Blog from Climate Change Conference Bonn
Raja Jarrah, CARE”s Senior Advisor on REDD
June 16, 2011
The metaphor of forests being the lungs of the earth has been often used. Scientists hate that metaphor but it works for most of us. Among the many functions of forests, they recycle the carbon dioxide in the atmosphere and emit oxygen. Yet tropical forests are disappearing at an alarming rate – not only emitting more greenhouse gases in the process (as trees burn or decompose), but also reducing their capacity to absorb carbon dioxide in the atmosphere from other sources.
The scheme called REDD (Reduced Emissions from Deforestation and forest Degradation) was invented to address this problem. It is fraught with technical and political challenges – how to measure forests properly, how to stop their loss, how to protect the rights of indigenous peoples and local communities who depend on forests, and how to pay for it. These details have preoccupied negotiators and their advisers since REDD was agreed in Bali in 2007. And they are very important, because we have to make sure that saving forests is done in a way that respects the rights of the people who depend on them, particularly those whose voice is seldom heard, like women and indigenous peoples.

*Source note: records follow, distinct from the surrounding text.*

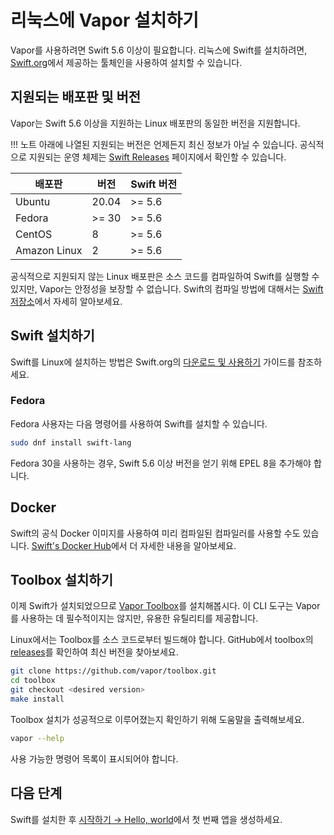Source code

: # 리눅스에 Vapor 설치하기

Vapor를 사용하려면 Swift 5.6 이상이 필요합니다. 리눅스에 Swift를 설치하려면, [Swift.org](https://swift.org/download/)에서 제공하는 툴체인을 사용하여 설치할 수 있습니다.

## 지원되는 배포판 및 버전

Vapor는 Swift 5.6 이상을 지원하는 Linux 배포판의 동일한 버전을 지원합니다.

!!! 노트
    아래에 나열된 지원되는 버전은 언제든지 최신 정보가 아닐 수 있습니다. 공식적으로 지원되는 운영 체제는 [Swift Releases](https://swift.org/download/#releases) 페이지에서 확인할 수 있습니다.

|배포판|버전|Swift 버전|
|-|-|-|
|Ubuntu|20.04|>= 5.6|
|Fedora|>= 30|>= 5.6|
|CentOS|8|>= 5.6|
|Amazon Linux|2|>= 5.6|

공식적으로 지원되지 않는 Linux 배포판은 소스 코드를 컴파일하여 Swift를 실행할 수 있지만, Vapor는 안정성을 보장할 수 없습니다. Swift의 컴파일 방법에 대해서는 [Swift 저장소](https://github.com/apple/swift#getting-started)에서 자세히 알아보세요.

## Swift 설치하기

Swift를 Linux에 설치하는 방법은 Swift.org의 [다운로드 및 사용하기](https://swift.org/download/#using-downloads) 가이드를 참조하세요.

### Fedora

Fedora 사용자는 다음 명령어를 사용하여 Swift를 설치할 수 있습니다.

```sh
sudo dnf install swift-lang
```

Fedora 30을 사용하는 경우, Swift 5.6 이상 버전을 얻기 위해 EPEL 8을 추가해야 합니다.

## Docker

Swift의 공식 Docker 이미지를 사용하여 미리 컴파일된 컴파일러를 사용할 수도 있습니다. [Swift's Docker Hub](https://hub.docker.com/_/swift)에서 더 자세한 내용을 알아보세요.

## Toolbox 설치하기

이제 Swift가 설치되었으므로 [Vapor Toolbox](https://github.com/vapor/toolbox)를 설치해봅시다. 이 CLI 도구는 Vapor를 사용하는 데 필수적이지는 않지만, 유용한 유틸리티를 제공합니다.

Linux에서는 Toolbox를 소스 코드로부터 빌드해야 합니다. GitHub에서 toolbox의 <a href="https://github.com/vapor/toolbox/releases" target="_blank">releases</a>를 확인하여 최신 버전을 찾아보세요.

```sh
git clone https://github.com/vapor/toolbox.git
cd toolbox
git checkout <desired version>
make install
```

Toolbox 설치가 성공적으로 이루어졌는지 확인하기 위해 도움말을 출력해보세요.

```sh
vapor --help
```

사용 가능한 명령어 목록이 표시되어야 합니다.

## 다음 단계

Swift를 설치한 후 [시작하기 &rarr; Hello, world](../getting-started/hello-world.kr.md)에서 첫 번째 앱을 생성하세요.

Yet while there has been some progress in working out these details, it seems that we have lost the sense of urgency. We are spending ages designing a complex system of rules that will end up only saving some of the world”s forests – those in countries that have the wherewithal to comply with those rules. Yet it is within our power to completely halt the loss of forests if we want to – arguably the quickest reduction in emissions that we can make. To make this happen, we must: make it a global goal that we all work towards; put the money behind this commitment; and curb the demand from our industrialized society for biofuels, animal feed, and beef, the three main reasons that tropical forests are converted to agricultural land.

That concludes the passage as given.